* **PROBLEM TO SOLVE**
Your task is to find every line of the listing that includes "Hata" and copy it.

START TASK INPUT

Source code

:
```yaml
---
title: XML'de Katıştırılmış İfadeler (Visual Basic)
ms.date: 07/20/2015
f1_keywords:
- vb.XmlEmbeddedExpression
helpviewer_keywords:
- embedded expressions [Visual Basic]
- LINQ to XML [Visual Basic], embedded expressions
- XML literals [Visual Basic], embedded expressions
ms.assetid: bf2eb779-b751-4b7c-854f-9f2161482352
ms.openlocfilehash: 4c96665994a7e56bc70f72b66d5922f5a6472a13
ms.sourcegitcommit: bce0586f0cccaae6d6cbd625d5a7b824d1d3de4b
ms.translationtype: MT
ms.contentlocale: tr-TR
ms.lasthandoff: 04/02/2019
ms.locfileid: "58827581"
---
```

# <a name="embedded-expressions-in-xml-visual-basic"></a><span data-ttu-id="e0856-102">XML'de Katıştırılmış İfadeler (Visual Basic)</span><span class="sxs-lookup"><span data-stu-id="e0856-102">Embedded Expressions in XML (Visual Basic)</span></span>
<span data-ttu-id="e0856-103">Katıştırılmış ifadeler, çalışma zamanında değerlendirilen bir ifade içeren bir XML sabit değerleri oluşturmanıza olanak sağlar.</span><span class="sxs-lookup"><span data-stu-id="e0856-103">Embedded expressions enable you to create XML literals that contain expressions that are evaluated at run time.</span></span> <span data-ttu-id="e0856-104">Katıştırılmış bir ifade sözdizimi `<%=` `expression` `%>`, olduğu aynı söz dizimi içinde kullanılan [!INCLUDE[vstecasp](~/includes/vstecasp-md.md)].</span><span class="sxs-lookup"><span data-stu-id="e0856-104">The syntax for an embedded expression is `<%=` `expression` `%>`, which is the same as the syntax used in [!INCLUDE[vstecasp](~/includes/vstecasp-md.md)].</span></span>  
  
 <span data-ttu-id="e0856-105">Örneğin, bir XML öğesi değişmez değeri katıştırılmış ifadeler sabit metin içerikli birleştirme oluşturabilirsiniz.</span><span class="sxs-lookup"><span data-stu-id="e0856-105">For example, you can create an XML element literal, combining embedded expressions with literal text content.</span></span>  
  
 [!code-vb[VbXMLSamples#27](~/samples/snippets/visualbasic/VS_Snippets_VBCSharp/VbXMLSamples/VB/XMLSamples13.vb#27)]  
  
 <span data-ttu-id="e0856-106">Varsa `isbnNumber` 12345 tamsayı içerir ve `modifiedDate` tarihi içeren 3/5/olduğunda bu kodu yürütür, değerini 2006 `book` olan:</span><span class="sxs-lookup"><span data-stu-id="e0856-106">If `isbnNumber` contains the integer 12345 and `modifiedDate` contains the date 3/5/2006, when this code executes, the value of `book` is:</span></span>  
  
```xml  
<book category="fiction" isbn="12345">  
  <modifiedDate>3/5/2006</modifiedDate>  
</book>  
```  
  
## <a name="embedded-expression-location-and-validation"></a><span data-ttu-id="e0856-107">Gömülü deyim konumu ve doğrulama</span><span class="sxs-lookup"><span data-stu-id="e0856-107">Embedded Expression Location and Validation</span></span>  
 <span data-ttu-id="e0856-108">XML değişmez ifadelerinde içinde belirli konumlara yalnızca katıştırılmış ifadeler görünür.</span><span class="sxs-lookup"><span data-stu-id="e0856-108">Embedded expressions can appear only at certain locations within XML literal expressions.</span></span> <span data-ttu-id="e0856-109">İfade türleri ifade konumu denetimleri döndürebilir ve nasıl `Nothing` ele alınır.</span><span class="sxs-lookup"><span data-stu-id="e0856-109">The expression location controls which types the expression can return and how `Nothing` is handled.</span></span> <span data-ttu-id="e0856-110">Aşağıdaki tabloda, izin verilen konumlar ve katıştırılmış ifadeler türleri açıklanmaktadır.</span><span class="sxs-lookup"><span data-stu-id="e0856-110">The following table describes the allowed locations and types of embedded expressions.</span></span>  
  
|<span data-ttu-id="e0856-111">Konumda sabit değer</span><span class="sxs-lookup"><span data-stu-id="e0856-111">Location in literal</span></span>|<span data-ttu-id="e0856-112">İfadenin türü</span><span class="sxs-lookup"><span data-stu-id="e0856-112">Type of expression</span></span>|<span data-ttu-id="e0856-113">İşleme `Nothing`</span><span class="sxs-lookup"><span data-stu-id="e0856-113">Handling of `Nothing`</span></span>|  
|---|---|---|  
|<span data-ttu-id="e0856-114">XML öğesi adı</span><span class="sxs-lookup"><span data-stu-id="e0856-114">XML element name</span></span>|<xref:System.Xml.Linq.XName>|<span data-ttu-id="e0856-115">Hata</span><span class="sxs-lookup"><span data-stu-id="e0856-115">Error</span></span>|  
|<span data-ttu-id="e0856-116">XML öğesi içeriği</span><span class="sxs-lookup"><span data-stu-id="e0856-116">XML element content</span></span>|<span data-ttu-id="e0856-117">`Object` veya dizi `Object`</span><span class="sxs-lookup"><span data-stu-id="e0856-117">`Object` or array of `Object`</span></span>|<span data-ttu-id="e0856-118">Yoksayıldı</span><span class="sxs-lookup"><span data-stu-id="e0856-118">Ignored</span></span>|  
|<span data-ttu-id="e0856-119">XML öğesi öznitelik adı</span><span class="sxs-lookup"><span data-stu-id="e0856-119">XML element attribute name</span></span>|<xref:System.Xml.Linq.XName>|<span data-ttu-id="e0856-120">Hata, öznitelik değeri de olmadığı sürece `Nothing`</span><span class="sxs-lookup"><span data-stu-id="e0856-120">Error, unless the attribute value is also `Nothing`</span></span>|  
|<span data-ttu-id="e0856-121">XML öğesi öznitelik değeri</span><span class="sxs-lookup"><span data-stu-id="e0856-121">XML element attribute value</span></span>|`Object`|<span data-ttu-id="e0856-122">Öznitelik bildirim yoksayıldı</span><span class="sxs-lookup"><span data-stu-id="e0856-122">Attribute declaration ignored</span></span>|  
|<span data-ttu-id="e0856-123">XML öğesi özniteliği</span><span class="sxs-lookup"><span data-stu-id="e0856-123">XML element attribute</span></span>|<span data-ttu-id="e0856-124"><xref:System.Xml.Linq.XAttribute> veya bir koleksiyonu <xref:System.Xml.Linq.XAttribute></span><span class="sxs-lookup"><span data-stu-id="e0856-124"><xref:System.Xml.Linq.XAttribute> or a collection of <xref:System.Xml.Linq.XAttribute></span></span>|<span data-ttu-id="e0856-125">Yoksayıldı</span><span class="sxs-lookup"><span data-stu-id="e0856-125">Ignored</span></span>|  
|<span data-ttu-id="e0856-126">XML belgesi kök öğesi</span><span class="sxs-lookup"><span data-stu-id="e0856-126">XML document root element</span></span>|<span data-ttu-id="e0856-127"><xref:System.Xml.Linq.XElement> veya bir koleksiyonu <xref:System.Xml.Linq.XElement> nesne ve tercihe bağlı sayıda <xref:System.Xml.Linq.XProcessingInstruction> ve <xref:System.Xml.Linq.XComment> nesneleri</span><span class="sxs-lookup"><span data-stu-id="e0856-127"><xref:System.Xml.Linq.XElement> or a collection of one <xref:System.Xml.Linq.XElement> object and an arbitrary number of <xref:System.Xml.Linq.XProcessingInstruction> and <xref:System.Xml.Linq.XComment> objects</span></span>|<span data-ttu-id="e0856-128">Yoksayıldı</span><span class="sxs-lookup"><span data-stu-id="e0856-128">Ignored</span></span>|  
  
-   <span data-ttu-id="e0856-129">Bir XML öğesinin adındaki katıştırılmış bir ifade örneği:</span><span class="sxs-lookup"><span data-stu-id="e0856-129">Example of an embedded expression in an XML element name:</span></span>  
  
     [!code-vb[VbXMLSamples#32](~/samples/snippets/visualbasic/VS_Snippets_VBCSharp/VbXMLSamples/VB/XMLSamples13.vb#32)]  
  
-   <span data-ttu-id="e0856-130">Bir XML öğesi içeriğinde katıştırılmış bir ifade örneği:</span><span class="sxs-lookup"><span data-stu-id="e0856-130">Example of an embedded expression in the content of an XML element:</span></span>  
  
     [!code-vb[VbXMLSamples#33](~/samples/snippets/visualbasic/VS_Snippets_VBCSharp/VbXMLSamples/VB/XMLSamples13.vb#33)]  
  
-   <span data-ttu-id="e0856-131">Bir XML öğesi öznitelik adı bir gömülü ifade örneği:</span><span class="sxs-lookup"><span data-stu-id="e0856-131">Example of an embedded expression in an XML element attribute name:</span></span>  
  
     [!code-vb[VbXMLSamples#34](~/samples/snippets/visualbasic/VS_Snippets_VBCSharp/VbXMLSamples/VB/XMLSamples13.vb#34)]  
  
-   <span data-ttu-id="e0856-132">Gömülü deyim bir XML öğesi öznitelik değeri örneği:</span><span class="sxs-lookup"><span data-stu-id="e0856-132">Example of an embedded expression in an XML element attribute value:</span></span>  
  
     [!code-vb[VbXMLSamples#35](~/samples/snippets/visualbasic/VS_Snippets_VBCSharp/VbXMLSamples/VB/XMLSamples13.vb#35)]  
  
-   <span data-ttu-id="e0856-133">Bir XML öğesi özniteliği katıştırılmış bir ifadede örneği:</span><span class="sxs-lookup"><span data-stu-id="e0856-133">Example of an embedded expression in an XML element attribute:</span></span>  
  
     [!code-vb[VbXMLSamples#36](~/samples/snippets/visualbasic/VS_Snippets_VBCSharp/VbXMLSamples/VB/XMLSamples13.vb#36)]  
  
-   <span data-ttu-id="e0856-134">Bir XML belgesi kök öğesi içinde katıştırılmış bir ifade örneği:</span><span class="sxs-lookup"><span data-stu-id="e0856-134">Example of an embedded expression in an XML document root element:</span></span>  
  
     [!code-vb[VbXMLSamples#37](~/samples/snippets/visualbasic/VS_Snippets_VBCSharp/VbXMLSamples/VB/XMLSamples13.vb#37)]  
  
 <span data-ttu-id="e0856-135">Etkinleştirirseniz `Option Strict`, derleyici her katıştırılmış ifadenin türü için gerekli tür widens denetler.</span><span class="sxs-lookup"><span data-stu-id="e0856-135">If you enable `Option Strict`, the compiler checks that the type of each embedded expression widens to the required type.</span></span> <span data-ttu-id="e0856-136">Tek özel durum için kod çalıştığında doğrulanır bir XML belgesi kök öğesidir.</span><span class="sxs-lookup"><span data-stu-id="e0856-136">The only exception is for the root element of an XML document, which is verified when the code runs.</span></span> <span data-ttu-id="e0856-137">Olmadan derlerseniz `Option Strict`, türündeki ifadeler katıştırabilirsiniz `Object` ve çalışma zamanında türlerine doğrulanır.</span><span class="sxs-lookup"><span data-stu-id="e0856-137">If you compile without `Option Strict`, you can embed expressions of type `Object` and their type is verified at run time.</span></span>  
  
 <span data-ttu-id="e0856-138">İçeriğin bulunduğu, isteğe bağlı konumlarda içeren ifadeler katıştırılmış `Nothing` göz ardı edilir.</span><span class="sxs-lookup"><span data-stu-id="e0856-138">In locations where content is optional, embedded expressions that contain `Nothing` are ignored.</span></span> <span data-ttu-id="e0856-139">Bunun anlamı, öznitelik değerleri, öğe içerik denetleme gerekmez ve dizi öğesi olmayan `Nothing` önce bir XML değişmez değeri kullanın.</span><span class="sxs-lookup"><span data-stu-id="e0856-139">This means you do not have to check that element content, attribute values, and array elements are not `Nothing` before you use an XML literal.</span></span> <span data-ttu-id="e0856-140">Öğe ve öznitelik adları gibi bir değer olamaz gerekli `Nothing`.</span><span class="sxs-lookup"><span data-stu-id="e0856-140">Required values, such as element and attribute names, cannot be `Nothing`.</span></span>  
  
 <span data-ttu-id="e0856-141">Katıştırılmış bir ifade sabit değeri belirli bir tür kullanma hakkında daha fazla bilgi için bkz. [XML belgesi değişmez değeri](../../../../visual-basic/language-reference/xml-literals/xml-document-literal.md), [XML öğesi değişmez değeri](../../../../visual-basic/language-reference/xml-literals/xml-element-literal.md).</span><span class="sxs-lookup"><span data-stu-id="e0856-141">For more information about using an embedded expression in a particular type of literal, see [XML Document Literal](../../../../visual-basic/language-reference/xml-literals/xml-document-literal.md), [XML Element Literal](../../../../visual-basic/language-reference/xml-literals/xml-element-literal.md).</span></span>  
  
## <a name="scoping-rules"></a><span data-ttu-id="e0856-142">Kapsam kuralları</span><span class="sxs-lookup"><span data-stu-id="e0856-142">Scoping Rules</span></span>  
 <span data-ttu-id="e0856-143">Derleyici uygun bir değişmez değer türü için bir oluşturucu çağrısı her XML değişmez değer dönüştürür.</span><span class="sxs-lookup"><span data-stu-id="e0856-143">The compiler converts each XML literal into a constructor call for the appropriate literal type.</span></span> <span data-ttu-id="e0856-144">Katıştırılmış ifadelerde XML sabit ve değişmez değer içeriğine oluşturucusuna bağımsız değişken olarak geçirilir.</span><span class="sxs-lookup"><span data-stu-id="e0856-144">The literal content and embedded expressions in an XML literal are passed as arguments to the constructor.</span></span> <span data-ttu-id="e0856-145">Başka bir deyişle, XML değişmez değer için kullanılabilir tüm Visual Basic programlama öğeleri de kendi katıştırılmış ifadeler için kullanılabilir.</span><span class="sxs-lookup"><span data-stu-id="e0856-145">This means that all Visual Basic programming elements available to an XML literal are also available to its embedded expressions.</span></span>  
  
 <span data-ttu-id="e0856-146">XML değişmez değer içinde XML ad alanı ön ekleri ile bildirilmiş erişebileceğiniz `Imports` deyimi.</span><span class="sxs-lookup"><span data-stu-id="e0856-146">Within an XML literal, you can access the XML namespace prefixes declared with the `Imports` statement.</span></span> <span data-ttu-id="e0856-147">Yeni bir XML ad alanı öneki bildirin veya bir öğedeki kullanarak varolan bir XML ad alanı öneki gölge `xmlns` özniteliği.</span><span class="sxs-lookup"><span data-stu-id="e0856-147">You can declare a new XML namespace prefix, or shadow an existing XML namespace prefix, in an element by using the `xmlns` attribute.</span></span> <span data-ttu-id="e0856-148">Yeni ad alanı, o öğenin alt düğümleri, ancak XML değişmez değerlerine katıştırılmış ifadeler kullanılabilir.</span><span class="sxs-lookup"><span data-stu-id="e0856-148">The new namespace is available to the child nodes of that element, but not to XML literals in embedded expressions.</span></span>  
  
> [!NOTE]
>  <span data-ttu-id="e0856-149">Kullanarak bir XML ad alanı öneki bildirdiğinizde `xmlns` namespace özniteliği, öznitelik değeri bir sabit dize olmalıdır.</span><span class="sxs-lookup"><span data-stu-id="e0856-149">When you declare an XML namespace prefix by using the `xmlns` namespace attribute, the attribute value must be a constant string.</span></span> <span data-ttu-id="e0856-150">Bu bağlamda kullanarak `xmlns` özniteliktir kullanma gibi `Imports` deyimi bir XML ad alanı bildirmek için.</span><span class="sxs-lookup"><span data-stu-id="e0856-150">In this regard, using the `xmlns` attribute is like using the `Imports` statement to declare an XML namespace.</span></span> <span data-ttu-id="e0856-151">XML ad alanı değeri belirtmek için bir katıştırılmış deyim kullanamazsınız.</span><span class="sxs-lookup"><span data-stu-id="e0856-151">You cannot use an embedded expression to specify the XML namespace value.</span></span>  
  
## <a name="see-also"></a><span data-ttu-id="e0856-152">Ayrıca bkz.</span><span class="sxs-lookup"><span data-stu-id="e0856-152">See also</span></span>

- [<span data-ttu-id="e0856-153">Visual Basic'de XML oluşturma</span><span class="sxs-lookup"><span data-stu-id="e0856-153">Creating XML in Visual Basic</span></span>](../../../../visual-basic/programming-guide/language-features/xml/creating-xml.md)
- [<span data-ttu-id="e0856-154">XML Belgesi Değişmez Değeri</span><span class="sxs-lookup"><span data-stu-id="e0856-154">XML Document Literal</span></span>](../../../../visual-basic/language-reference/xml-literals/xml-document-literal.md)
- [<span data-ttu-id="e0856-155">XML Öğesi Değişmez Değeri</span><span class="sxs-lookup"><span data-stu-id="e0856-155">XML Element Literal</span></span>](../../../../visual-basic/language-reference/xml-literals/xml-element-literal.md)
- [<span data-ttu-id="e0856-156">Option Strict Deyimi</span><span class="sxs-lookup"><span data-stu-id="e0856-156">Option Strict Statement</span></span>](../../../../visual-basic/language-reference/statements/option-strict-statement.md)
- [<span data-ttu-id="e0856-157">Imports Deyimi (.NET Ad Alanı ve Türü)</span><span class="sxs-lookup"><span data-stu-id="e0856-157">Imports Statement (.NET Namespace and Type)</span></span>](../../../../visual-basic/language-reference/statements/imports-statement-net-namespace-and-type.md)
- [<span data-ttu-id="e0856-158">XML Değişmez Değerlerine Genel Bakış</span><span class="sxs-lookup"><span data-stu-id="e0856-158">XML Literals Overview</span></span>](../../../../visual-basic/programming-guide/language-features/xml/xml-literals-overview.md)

END TASK INPUT

* **RESPONSE BOX**
|<span data-ttu-id="e0856-114">XML öğesi adı</span><span class="sxs-lookup"><span data-stu-id="e0856-114">XML element name</span></span>|<xref:System.Xml.Linq.XName>|<span data-ttu-id="e0856-115">Hata</span><span class="sxs-lookup"><span data-stu-id="e0856-115">Error</span></span>|  
|<span data-ttu-id="e0856-119">XML öğesi öznitelik adı</span><span class="sxs-lookup"><span data-stu-id="e0856-119">XML element attribute name</span></span>|<xref:System.Xml.Linq.XName>|<span data-ttu-id="e0856-120">Hata, öznitelik değeri de olmadığı sürece `Nothing`</span><span class="sxs-lookup"><span data-stu-id="e0856-120">Error, unless the attribute value is also `Nothing`</span></span>|  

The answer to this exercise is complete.